Our Community Impact Team works to align innovation with community needs by fostering partnerships and guiding responsible product development that supports a safer, more equitable future. Central to this mission is our collaboration with the Ethics & Equity Advisory Council (EEAC), a diverse group of leaders in racial equity, criminal justice, education, social work, AI ethics and community organizing.
In 2024, we formalized this commitment with the launch of Axon’s Responsible Innovation Framework—a practical, repeatable approach to building products that are ethically grounded, inclusive by design and accountable by default.
Developed in close partnership with the EEAC, the framework provides a shared standard across teams. It brings structure to a space where there are often no easy answers and reinforces our belief that responsibility is a design choice—not an afterthought.
But publishing principles isn’t enough. At Axon, we put them into action. Programs like Ethical Tech Training equip our R&D teams with the mindset and tools to embed ethical thinking into their daily work. In 2024, we hosted a series of trainings on topics including design justice, voice of community and bias in AI. These sessions—led by EEAC members and outside experts, including former public safety leaders and academic researchers—sparked honest, practical conversations about what it means to build for both officers and communities, especially when those needs appear to conflict.
This kind of structure and rigor is already making a difference as new technologies go to market.
Draft One, Axon’s AI-powered report-writing tool, was created to solve a pressing challenge: officers were spending too much time on paperwork and not enough time serving in the field. But in public safety, every new tool must be designed not just for performance, but for trust.

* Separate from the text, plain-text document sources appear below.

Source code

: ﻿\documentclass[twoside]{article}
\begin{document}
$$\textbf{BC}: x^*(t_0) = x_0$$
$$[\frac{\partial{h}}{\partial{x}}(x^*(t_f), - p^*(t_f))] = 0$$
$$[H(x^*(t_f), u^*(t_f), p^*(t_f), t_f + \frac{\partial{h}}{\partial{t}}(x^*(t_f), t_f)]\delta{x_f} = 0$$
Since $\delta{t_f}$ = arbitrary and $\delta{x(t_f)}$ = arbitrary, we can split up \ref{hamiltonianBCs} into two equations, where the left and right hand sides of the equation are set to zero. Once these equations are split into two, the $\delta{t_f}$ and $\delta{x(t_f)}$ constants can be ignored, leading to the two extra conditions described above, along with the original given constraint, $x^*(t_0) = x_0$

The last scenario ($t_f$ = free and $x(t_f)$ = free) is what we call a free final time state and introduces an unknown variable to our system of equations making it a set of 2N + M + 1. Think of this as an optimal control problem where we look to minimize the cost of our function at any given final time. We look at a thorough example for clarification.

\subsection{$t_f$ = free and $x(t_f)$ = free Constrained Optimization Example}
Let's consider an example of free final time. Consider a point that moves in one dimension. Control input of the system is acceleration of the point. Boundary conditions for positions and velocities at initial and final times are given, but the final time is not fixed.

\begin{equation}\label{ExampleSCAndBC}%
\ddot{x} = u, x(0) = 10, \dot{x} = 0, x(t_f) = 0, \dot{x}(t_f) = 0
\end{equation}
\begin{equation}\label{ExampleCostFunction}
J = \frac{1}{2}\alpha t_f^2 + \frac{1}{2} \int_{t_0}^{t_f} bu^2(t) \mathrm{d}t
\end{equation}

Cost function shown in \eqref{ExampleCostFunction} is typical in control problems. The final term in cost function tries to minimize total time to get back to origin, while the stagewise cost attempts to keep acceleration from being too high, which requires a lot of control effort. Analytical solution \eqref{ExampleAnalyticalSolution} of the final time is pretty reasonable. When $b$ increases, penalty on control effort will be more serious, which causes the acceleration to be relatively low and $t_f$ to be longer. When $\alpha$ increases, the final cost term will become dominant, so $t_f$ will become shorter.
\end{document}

We didn’t just ask whether AI could help; we asked how to ensure it helped responsibly.
We put our principles into practice from the start. That meant extensive input from the EEAC and our public safety partners, who helped shape everything from product design to policy.
The name “Draft One” was chosen deliberately to clearly communicate that this is a starting point, not a final report. We limited its default use in high-risk incidents such as felonies or arrests, ensuring agencies could roll it out thoughtfully and responsibly. And we backed that with rigorous research, including a racial bias study and a double-blind quality study to assess report clarity, neutrality and completeness.
The result: a tool that’s not only saving officers time, but also putting them back in the field to do their most meaningful work—and doing it in a way that communities can trust.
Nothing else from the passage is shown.